The tax credit applies to the total cost of your system, including photovoltaic panels, mounting equipment, inverters, batteries, wiring, labor costs, and sales tax. You must complete IRS Form 5695 and submit it with your federal tax return to receive the deduction. Make sure to keep all receipts to provide proof of your new purchase.
Installing solar panels is expensive, but Illinois residents have several available incentives to reduce costs. Renters can participate in Illinois Shines or ILSFA’s community solar programs, and homeowners may be eligible for SRECs or net metering credits.
Our top recommended solar installer is Blue Raven Solar due to its comprehensive benefits and excellent guarantees. However, Blue Raven is only available in the Chicago area, so we recommend ADT Solar to homeowners in other parts of the Prairie State. ADT offers whole-home smart-energy solutions.
Any of these two solar companies are an excellent choice. Use our tool below to request quotes from vetted installers near you.

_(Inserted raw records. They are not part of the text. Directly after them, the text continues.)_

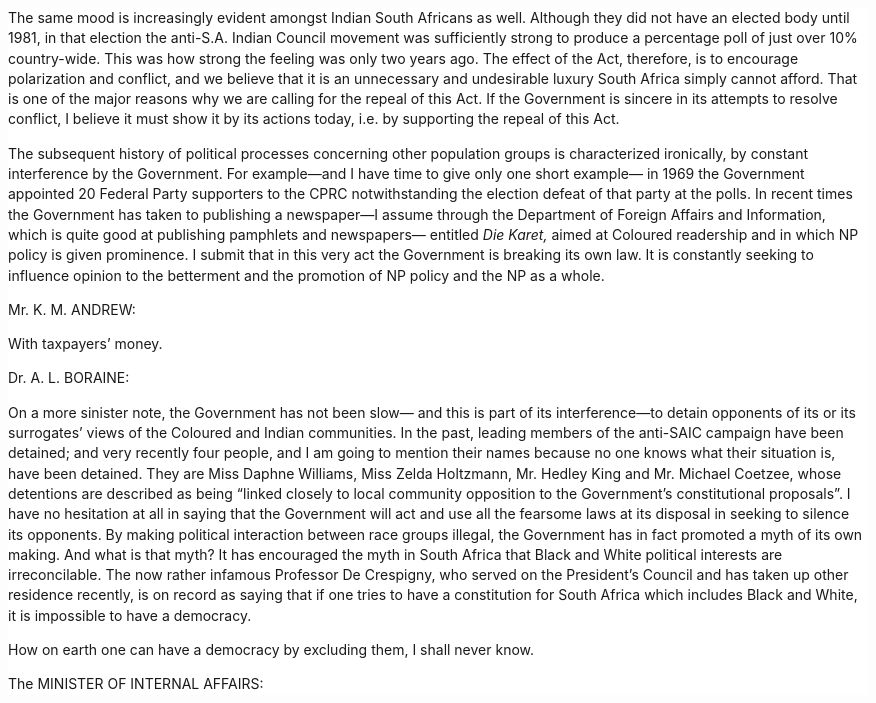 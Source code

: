 <p>The same mood is increasingly evident amongst Indian South Africans as well. Although they did not have an elected body until 1981, in that election the anti-S.A. Indian Council movement was sufficiently strong to produce a percentage poll of just over 10% country-wide. This was how strong the feeling was only two years ago. The effect of the Act, therefore, is to encourage polarization and conflict, and we believe that it is an unnecessary and undesirable luxury South Africa simply cannot afford. That is one of the major reasons why we are calling for the repeal of this Act. If the Government is sincere in its attempts to resolve conflict, I believe it must show it by its actions today, i.e. by supporting the repeal of this Act.</p>

<p><span class="col_2313-2314" refersTo="page_1185"/>The subsequent history of political processes concerning other population groups is characterized ironically, by constant interference by the Government. For example&#x2014;and I have time to give only one short example&#x2014; in 1969 the Government appointed 20 Federal Party supporters to the CPRC notwithstanding the election defeat of that party at the polls. In recent times the Government has taken to publishing a newspaper&#x2014;I assume through the Department of Foreign Affairs and Information, which is quite good at publishing pamphlets and newspapers&#x2014; entitled <i>Die Karet,</i> aimed at Coloured readership and in which NP policy is given prominence. I submit that in this very act the Government is breaking its own law. It is constantly seeking to influence opinion to the betterment and the promotion of NP policy and the NP as a whole.</p>

</speech>

<speech by="#andrew">

<from>Mr. <person refersTo="hansard_za">K. M. ANDREW</person>:</from>

<p>With taxpayers&#x2019; money.</p>

</speech>

<speech by="#boraine">

<from>Dr. <person refersTo="hansard_za">A. L. BORAINE</person>:</from>

<p>On a more sinister note, the Government has not been slow&#x2014; and this is part of its interference&#x2014;to detain opponents of its or its surrogates&#x2019; views of the Coloured and Indian communities. In the past, leading members of the anti-SAIC campaign have been detained; and very recently four people, and I am going to mention their names because no one knows what their situation is, have been detained. They are Miss Daphne Williams, Miss Zelda Holtzmann, Mr. Hedley King and Mr. Michael Coetzee, whose detentions are described as being &#x201C;linked closely to local community opposition to the Government&#x2019;s constitutional proposals&#x201D;. I have no hesitation at all in saying that the Government will act and use all the fearsome laws at its disposal in seeking to silence its opponents. By making political interaction between race groups illegal, the Government has in fact promoted a myth of its own making. And what is that myth? It has encouraged the myth in South Africa that Black and White political interests are irreconcilable. The now rather infamous Professor De Crespigny, who served on the President&#x2019;s Council and has taken up other residence recently, is on record as saying that if one tries to have a constitution for South Africa which includes Black and White, it is impossible to have a democracy.</p>

<p>How on earth one can have a democracy by excluding them, I shall never know.</p>

</speech>

<speech by="#minister_of_internal_affairs">

<from>The <person refersTo="hansard_za">MINISTER OF INTERNAL AFFAIRS</person>:</from>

Frequently Asked Questions About Solar Tax Incentives in Illinois
Is solar energy allowed in Illinois?
Yes, solar energy is allowed and encouraged in Illinois. Illinois Governor J.B. Pritzker signed a revision to the Homeowners’ Energy Policy Statement Act in June 2021 that ensures homeowners can continue to install solar panel systems without additional red tape or expensive design requirements.
Is solar a good investment in Illinois?
Solar can be a good investment in Illinois, given the rising electricity costs in the state. Solar panels usually pay for themselves within 12 years, but payback could be as low as 6–9 years in areas with SRECs. You’ll need to balance your budget and average electric bills with installation costs to determine if solar is a good investment.

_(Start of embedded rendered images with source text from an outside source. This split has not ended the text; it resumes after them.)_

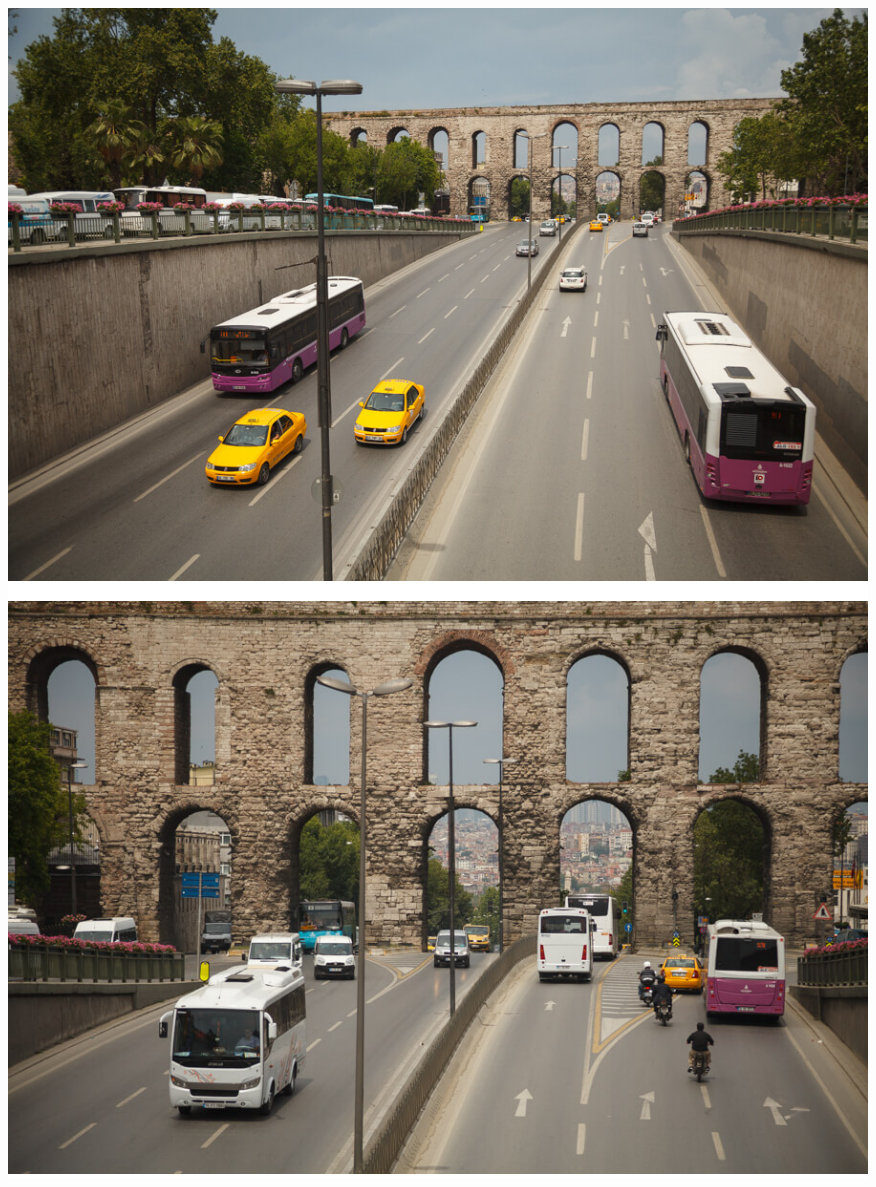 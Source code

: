 ![Акведук Валента, Стамбул](/assets/images/2017/09/IMG_4726.jpg)

![Акведук Валента, Стамбул](/assets/images/2017/09/IMG_4731.jpg)
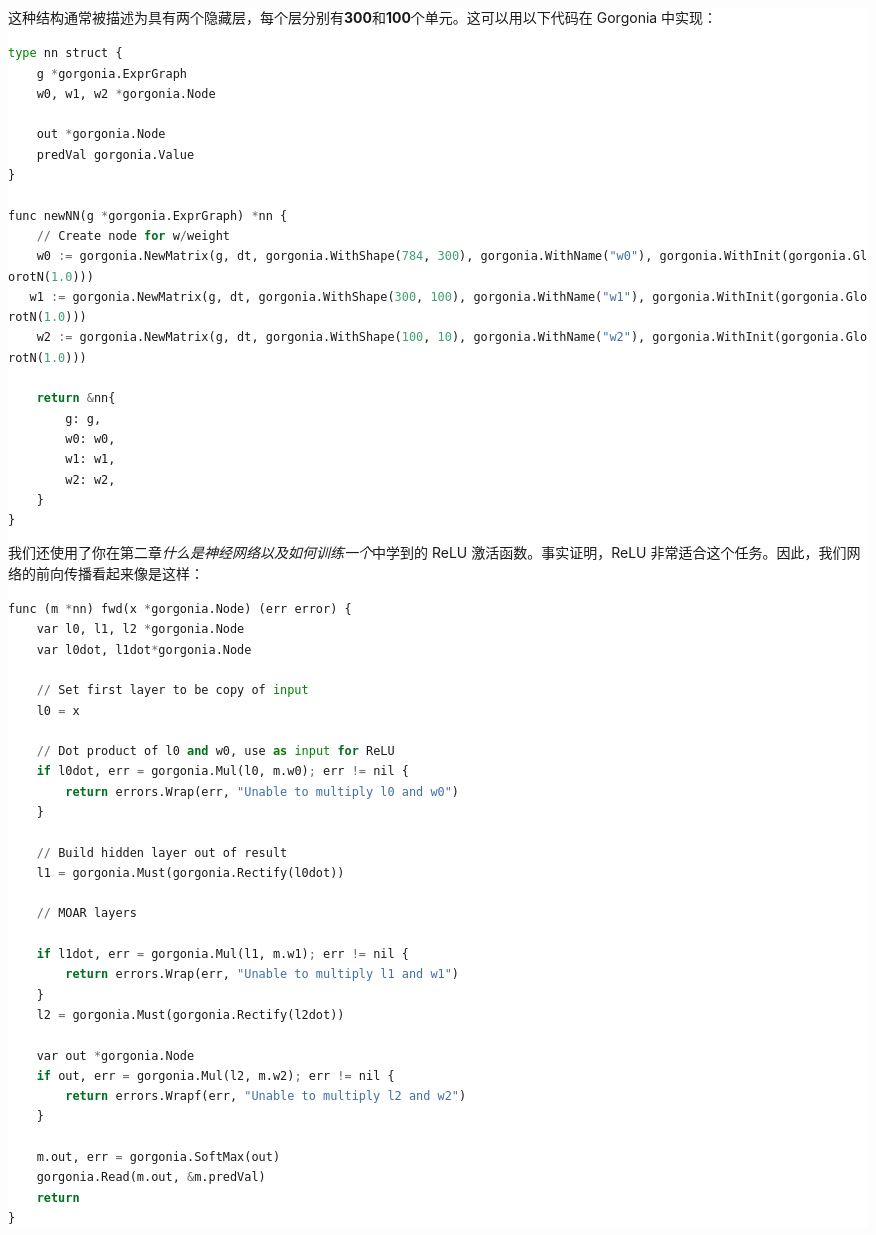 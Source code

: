 这种结构通常被描述为具有两个隐藏层，每个层分别有**300**和**100**个单元。这可以用以下代码在 Gorgonia 中实现：

```py
type nn struct {
    g *gorgonia.ExprGraph
    w0, w1, w2 *gorgonia.Node

    out *gorgonia.Node
    predVal gorgonia.Value
}

func newNN(g *gorgonia.ExprGraph) *nn {
    // Create node for w/weight
    w0 := gorgonia.NewMatrix(g, dt, gorgonia.WithShape(784, 300), gorgonia.WithName("w0"), gorgonia.WithInit(gorgonia.GlorotN(1.0)))
   w1 := gorgonia.NewMatrix(g, dt, gorgonia.WithShape(300, 100), gorgonia.WithName("w1"), gorgonia.WithInit(gorgonia.GlorotN(1.0)))
    w2 := gorgonia.NewMatrix(g, dt, gorgonia.WithShape(100, 10), gorgonia.WithName("w2"), gorgonia.WithInit(gorgonia.GlorotN(1.0)))

    return &nn{
        g: g,
        w0: w0,
        w1: w1,
        w2: w2,
    }
}
```

我们还使用了你在第二章*什么是神经网络以及如何训练一个*中学到的 ReLU 激活函数。事实证明，ReLU 非常适合这个任务。因此，我们网络的前向传播看起来像是这样：

```py
func (m *nn) fwd(x *gorgonia.Node) (err error) {
    var l0, l1, l2 *gorgonia.Node
    var l0dot, l1dot*gorgonia.Node

    // Set first layer to be copy of input
    l0 = x

    // Dot product of l0 and w0, use as input for ReLU
    if l0dot, err = gorgonia.Mul(l0, m.w0); err != nil {
        return errors.Wrap(err, "Unable to multiply l0 and w0")
    }

    // Build hidden layer out of result
    l1 = gorgonia.Must(gorgonia.Rectify(l0dot))

    // MOAR layers

    if l1dot, err = gorgonia.Mul(l1, m.w1); err != nil {
        return errors.Wrap(err, "Unable to multiply l1 and w1")
    }
    l2 = gorgonia.Must(gorgonia.Rectify(l2dot))

    var out *gorgonia.Node
    if out, err = gorgonia.Mul(l2, m.w2); err != nil {
        return errors.Wrapf(err, "Unable to multiply l2 and w2")
    }

    m.out, err = gorgonia.SoftMax(out)
    gorgonia.Read(m.out, &m.predVal)
    return
}
```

Does Illinois offer any incentives for solar panels?
Yes, Illinois offers many incentives for solar panels. In addition to the federal solar tax credit, it offers the Illinois Solar for All (ILSFA) program for low-income residents and Illinois Shines for renters and homeowners alike.
Is there a solar rebate for Illinois?
In addition to the federal solar investment tax credit, Illinois offers rebates in the form of solar renewable energy credits (SRECs). Homeowners receive these credits for the solar power they produce and can sell them in exchange for a reduction on their utility bills. Many utility companies in the state also have net metering programs to sell surplus electricity.
Our Rating Methodology
The This Old House Reviews Team is committed to providing comprehensive and unbiased reviews to our readers. After over a thousand hours of research on solar companies, interviews with experts, and common customer needs, we’ve created a detailed rating system for solar providers based on six factors:
- Solar equipment, installation, and services (25%)
- Warranty and performance guarantees (25%)
- Brand reputation and certifications (15%)
- Financing options (15%)
- Experience (10%)
- Availability (10%)
Total scores are divided by 20 for a final 5-point rating scale.